Он начал ездить между вагонами как можно чаще, прикидывая: а берут ли тэггеры фонарики, когда идут вниз? Или они работают командами по двое, по трое, как бомберы в отстойниках? Один стоит на шухере, другой светит фонарем, третий бросает тэг. Его даже перестала злить нужда ездить в центр, в принадлежащую отчиму парикмахерскую. По крайней мере, мотаться по рельсам этот летний приработок не мешал. Сначала он ездил, пялясь в окна, а потом приноровился качаться между вагонами, не отрывая глаз от стен туннеля, высматривая случайную подпись. Он предпочитал думать, что тэггеры работают в одиночку, в кромешной темноте, разве что запалят спичку время от времени — только чтоб оценить плавность линий, или оживить цвета, или задуть пустой участок, или вывести букву. Партизанская работенка. Перерыв между поездами не более получаса, даже посреди ночи. Больше всех прочих ему нравились здоровые тэги с фристайлом по контуру. Пока поезд шел мимо, он намертво выжигал их в мозгу и потом весь день ходил, вращая в сознании, прослеживая линии, изгибы, точки.
Сам он в жизни не кидал тэгов, но появись у него хоть один убойный шанс, без последствий, без ремня отчима, без домашних арестов, он бы изобрел целый новый стиль, стал бы кидать черным по черноте, бледно-белым по густо-белому, замутил бы что-нибудь с красным, белым и синим, смешал бы устоявшиеся цветовые схемы, вставил бы немного от пуэрториканцев, немного от черных, разгулялся бы вовсю, всех бы запутал, а что такого, в этом вся фишка и есть — пусть почешут в затылках, пусть встряхнутся и обалдеют.

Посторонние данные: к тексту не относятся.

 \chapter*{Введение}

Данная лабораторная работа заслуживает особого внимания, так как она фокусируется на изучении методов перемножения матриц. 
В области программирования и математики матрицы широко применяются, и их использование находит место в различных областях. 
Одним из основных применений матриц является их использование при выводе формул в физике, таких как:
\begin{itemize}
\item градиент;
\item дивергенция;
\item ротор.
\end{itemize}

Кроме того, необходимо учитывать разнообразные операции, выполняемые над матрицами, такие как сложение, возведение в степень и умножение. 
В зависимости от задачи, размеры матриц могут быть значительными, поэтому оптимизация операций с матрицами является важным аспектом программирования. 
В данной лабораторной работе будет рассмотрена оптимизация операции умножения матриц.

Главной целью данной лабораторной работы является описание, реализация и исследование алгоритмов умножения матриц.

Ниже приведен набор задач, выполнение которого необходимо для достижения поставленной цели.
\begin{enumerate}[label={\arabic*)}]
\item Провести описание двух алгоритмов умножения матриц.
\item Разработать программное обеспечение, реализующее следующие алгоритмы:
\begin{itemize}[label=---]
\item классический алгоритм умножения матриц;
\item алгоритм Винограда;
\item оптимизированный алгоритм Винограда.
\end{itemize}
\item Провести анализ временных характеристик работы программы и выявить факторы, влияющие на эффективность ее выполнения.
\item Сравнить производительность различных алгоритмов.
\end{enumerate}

Он бы точно сумел. Гений, так это называется. Но ты станешь гением, только если придумаешь что-то первым. Это ему учитель сказал. Гений всегда одиночка. У него как-то возникла потрясная идея. Он хотел раздобыть слайд-проектор и засунуть внутрь фотографию отца. Собирался спроецировать эту фотку на весь свой дом, в каждый угол. Тогда, куда бы мать ни глянула, везде ей попадется муж, которого она выставила вон, которого он не видел уже двенадцать лет, которого она променяла на Ирвина. Он бы с радостью спроецировал своего отца на стену там, внизу, будто большой тэг, чтобы в темноте туннеля его лицо сделалось сразу и призрачным, и сверхреальным.
Он до сих пор не возьмет в толк, возвращаются ли туннельные райтеры к собственным тэгам или только оглядывают их напоследок, отступив на шаг, когда те едва готовы и еще не просохли. Отходят за третий рельс, чтобы по-быстрому глянуть и уйти. Осторожно, в этой штуке пара тысяч вольт. А не рельс, так поезд — они ведь могут нарисоваться в любой момент. Или копы нагрянут прочесать туннель, прихватив свои фонарики и дубинки. Или какой-нибудь волосатый бродяга выйдет вдруг из теней: белые глаза блестят, в руке пляшет ножичек, того и гляди обчистит карманы, изобьет или кишки выпустит. Уж лучше по-быстрому сделать дело и дать деру, пока не замели.
Ноги пружинят, компенсируя тряску вагона. Тридцать третья улица. Двадцать третья. Юнион-Сквер, где он пересекает платформу, чтобы пересесть на пятый маршрут, забирается между вагонами, ожидая первого толчка. Этим утром новых тэгов на стенах что-то не видно. Иногда ему кажется, что нужно просто купить пару банок, спрыгнуть с поезда и кидай себе на здоровье, но в глубине души он понимает, что ему недостанет духу. Другое дело камера. С ее помощью он может запечатлеть чужие тэги, вытащить из кромешной тьмы, поднять из крысиных нор на поверхность. Когда поезд набирает скорость, он прячет камеру под подол рубашки, чтоб случайно не тюкнуть. Пятнадцать кадров уже использованы, а пленка всего на двадцать четыре. Он даже не уверен, что хоть один получился. В прошлом году в парикмахерской один мужик подарил ему фотоаппарат — какой-то богатый дядя, которому приспичило почудить. Просто сунул ему машинку, с кейсом и всем прочим. А он не представлял себе, что с ней делать. Сперва вообще пихнул под кровать, но потом одумался, вытащил вечерком и попытался понять, как эта фиговина устроена. Начал фоткать все, что видел вокруг.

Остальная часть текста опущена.